Complexity Without Comprehension
“Vibe coding” allows engineers to build impressive cathedrals in the wrong location with unprecedented speed.
AI helps developers build complex systems without forcing them to understand the problem domain deeply first. Traditional development’s slow pace was a forcing function for understanding. You’d hit walls, get frustrated, simplify. AI lets you bulldoze past those walls without learning why they existed.
Humans can learn plenty fast about a problem domain when forced to. The problem is AI removes the forcing function to learn entirely.
The Missing Filter
Traditional development had unavoidable chokepoints:
Hitting a complexity wall forced you to understand the problem better.
Inability to implement a feature forced you to question its necessity.
Unmaintainable code forced you to simplify the architecture.
Degrading performance forced you to understand resource constraints.
These weren’t just slowdowns; they were filters that killed bad ideas before they became real code. You literally couldn’t proceed without either understanding the problem deeply or abandoning the approach. AI removes the natural selection pressure that kept bad code from your codebase.
Balancing Speed and Understanding
How can we have our cake and eat it too?
Use AI for the parts you already understand deeply, not for exploration. When you are exploring, the friction is the teacher. Remove it, and you learn nothing.

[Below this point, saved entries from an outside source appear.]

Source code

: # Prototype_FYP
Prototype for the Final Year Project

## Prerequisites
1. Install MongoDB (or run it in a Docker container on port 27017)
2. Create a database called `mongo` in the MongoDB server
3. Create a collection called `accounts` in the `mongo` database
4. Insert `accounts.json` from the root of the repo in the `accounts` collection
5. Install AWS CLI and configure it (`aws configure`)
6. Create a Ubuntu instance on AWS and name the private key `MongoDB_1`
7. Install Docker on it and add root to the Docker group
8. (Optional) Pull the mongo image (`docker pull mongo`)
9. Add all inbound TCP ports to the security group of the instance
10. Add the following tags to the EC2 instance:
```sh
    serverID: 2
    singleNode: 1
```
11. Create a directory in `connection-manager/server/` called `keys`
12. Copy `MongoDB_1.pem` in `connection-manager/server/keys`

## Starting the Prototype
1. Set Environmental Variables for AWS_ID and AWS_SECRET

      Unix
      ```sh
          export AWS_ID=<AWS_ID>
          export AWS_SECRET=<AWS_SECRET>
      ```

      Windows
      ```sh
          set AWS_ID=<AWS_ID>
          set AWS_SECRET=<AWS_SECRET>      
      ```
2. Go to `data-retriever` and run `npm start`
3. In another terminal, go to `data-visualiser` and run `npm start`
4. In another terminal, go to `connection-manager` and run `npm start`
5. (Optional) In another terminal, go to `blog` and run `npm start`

The challenge lies in distinguishing between what you understand deeply and what requires exploration—a skill many lack. The Dunning-Kruger effect exists precisely because people struggle to accurately assess their own understanding.
The Concrete Test
Before using AI on any component, force yourself to:
Explain the problem to someone non-technical.
Predict what will break.
Describe the failure modes.
If you cannot do these things before the code exists, you are exploring, not implementing. Use different tools for exploration.
Effective exploration looks like:
Paper prototypes
Throwaway spike solutions (truly throwaway, not “we’ll refactor later”)
Building the “dumbest” possible version (no vibe coding)
Talking to users before writing any code
These create friction that generates understanding. AI is an accelerant. Accelerants applied to exploration create expensive mistakes faster.
Force Multiplier vs. Knowledge Substitute
The AI development framework that works for me is simple: use AI as a force multiplier, not a knowledge substitute.
Force Multiplier: “I understand OAuth flows and have implemented them manually before. AI helps me generate the boilerplate faster.”
Knowledge Substitute: “I need authentication, so I’ll let AI figure out what pattern to use.”
Learn first, then build. AI makes the building trivial, but it doesn’t make the learning optional. Skip the learning, and you’ll wake up maintaining an impressive cathedral that nobody needed, built on land you don’t own, solving problems that don’t exist.